FOR Casey Stoney, coming out publicly wasn’t about telling the world she is gay.

The England football team captain was already open about her sexuality among her friends, family and footballing circles.

Instead, the Basildon-born defender wanted to add weight to the burgeoning campaign to stamp out homophobia in sport.

After seeing the positive feedback Tom Daley received, Casey, 31, who has been in a serious relationship for three years with Lincoln and England footballer Megan Harris, felt comfortable enough to do the same.

She said: “I was asked to announce it last year, but because we were going to the European Championships I didn’t want any distractions.

“I saw all the positive feedback Tom Daley had, but I didn’t know how people were going to respond.

“In the end it was down to my partner who said my friends, family and others have known for a while, so why do I care?

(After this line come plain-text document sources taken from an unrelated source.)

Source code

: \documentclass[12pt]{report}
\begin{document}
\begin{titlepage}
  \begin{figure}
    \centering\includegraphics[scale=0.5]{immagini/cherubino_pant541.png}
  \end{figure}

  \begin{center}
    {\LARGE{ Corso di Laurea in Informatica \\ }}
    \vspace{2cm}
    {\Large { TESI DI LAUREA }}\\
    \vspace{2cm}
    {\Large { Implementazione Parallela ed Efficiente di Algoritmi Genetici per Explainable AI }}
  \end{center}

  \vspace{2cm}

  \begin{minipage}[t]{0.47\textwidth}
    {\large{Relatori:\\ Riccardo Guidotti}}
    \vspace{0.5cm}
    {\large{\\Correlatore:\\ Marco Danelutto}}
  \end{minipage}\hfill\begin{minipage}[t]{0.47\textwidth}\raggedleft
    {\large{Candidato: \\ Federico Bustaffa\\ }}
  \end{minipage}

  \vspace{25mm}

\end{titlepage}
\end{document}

When you feel safe and loved you feel comfortable to come out.”

She added: “I have had hundreds of people coming to say thank you. I don’t know how to respond, because they don’t have anything to thank me for.

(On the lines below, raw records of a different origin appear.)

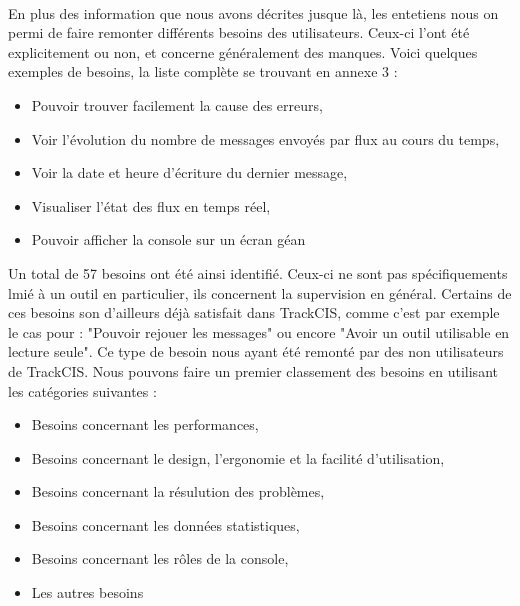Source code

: 			\paragraph{}%
			En plus des information que nous avons décrites jusque là, les entetiens nous
			on permi de faire remonter différents besoins des utilisateurs. Ceux-ci l'ont
			été explicitement ou non, et concerne généralement des manques. Voici
			quelques exemples de besoins, la liste complète se trouvant en annexe 3 :
			\begin{itemize}
			  \item Pouvoir trouver facilement la cause des erreurs,
			  \item Voir l'évolution du nombre de messages envoyés par flux au cours du
			  temps,
			  \item Voir la date et heure d'écriture du dernier message,
			  \item Visualiser l'état des flux en temps réel,
			  \item Pouvoir afficher la console sur un écran géan
			\end{itemize}
			Un total de 57 besoins ont été ainsi identifié. Ceux-ci ne sont pas
			spécifiquements lmié à un outil en particulier, ils concernent la supervision
			en général. Certains de ces besoins son d'ailleurs déjà satisfait dans
			TrackCIS, comme c'est par exemple le cas pour : "Pouvoir rejouer les
			messages" ou encore "Avoir un outil utilisable en lecture seule". Ce type de
			besoin nous ayant été remonté par des non utilisateurs de TrackCIS. Nous
			pouvons faire un premier classement des besoins en utilisant les catégories
			suivantes :
			\begin{itemize}
			  \item Besoins concernant les performances,
			  \item Besoins concernant le design, l'ergonomie et la facilité
			  d'utilisation,
			  \item Besoins concernant la résulution des problèmes,
			  \item Besoins concernant les données statistiques,
			  \item Besoins concernant les rôles de la console,
			  \item Les autres besoins
			\end{itemize}
			
			\paragraph{}%
	
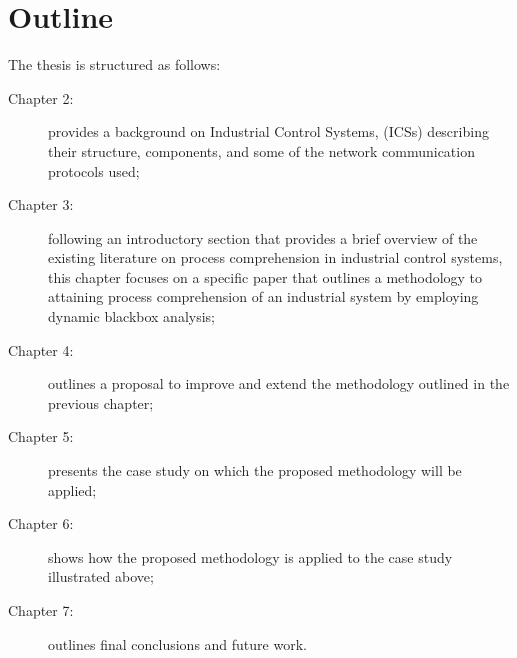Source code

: \section{Outline}
\label{sec:1_outline}
\noindent The thesis is structured as follows:

\begin{description}
	\item [Chapter 2:] provides a background on Industrial Control Systems, (ICSs) describing their structure, components, and some of the network communication protocols used;
	\item [Chapter 3:] following an introductory section that provides a brief overview of the existing literature on process comprehension in industrial control systems, this chapter focuses on a specific paper that outlines a methodology to attaining process comprehension of an industrial system by employing dynamic blackbox analysis;
	\item [Chapter 4:] outlines a proposal to improve and extend the methodology outlined in the previous chapter;
	\item [Chapter 5:] presents the case study on which the proposed methodology will be applied;
	\item [Chapter 6:] shows how the proposed methodology is applied to the case study illustrated above;
	\item [Chapter 7:] outlines final conclusions and future work.
\end{description}

\vfill
\nolinenumbers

“The reason I have done this is to put across the key messages. People need to know there’s nothing wrong with them – it’s other people’s problem, it’s their ignorance and it’s completely normal.

“Every person is different and we shouldn’t be judged on that.”

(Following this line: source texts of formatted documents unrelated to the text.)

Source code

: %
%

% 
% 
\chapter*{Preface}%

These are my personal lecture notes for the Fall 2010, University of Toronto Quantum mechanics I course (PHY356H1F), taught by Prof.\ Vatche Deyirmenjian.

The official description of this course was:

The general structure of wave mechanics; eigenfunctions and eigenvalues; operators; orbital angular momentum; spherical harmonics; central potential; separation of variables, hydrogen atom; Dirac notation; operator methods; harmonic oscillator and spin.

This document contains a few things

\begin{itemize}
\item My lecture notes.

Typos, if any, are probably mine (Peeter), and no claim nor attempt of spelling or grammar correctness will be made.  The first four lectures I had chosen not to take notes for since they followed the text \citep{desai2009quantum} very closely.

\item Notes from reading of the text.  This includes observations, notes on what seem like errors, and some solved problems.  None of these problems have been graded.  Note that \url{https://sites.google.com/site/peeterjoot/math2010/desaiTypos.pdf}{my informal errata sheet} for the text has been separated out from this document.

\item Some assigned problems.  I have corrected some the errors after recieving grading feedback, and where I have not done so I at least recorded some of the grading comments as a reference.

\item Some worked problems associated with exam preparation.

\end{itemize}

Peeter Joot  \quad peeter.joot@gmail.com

Casey’s revelation comes while pressure mounts on Russia over homophobic laws.

It is illegal there to communicate positive messages about homosexuality, while it is legal to spread homophobic messages. Some Russian propaganda has even likened homosexuality to paedophilia.

Although the women’s World Cup will not be held in Russia or Qatar, Casey said she would not go to the matches due to attitudes to gay people.

She added: “In Russia you can’t talk about being gay and in Qatar it’s illegal.

“I think it’s incredible these countries get World Cups and Olympics when they don’t accept everybody.”

Although homosexuality is largely accepted in the female footballing world, Casey still went through a turbulent time coming to terms with being gay in a high-profile profession.

She hopes her revelation will lead to more men and women from all sports feeling comfortable enough to come out.

Casey said: “Sport can speak so many languages and it’s so powerful. I can use my sport as a vehicle to give the message so people don’t feel alone.

“I would love to live in a nicer world and if I can help one person feel they are not alone, that would be amazing.

“Whether its racism or homophobia, prejudice is not acceptable anymore.”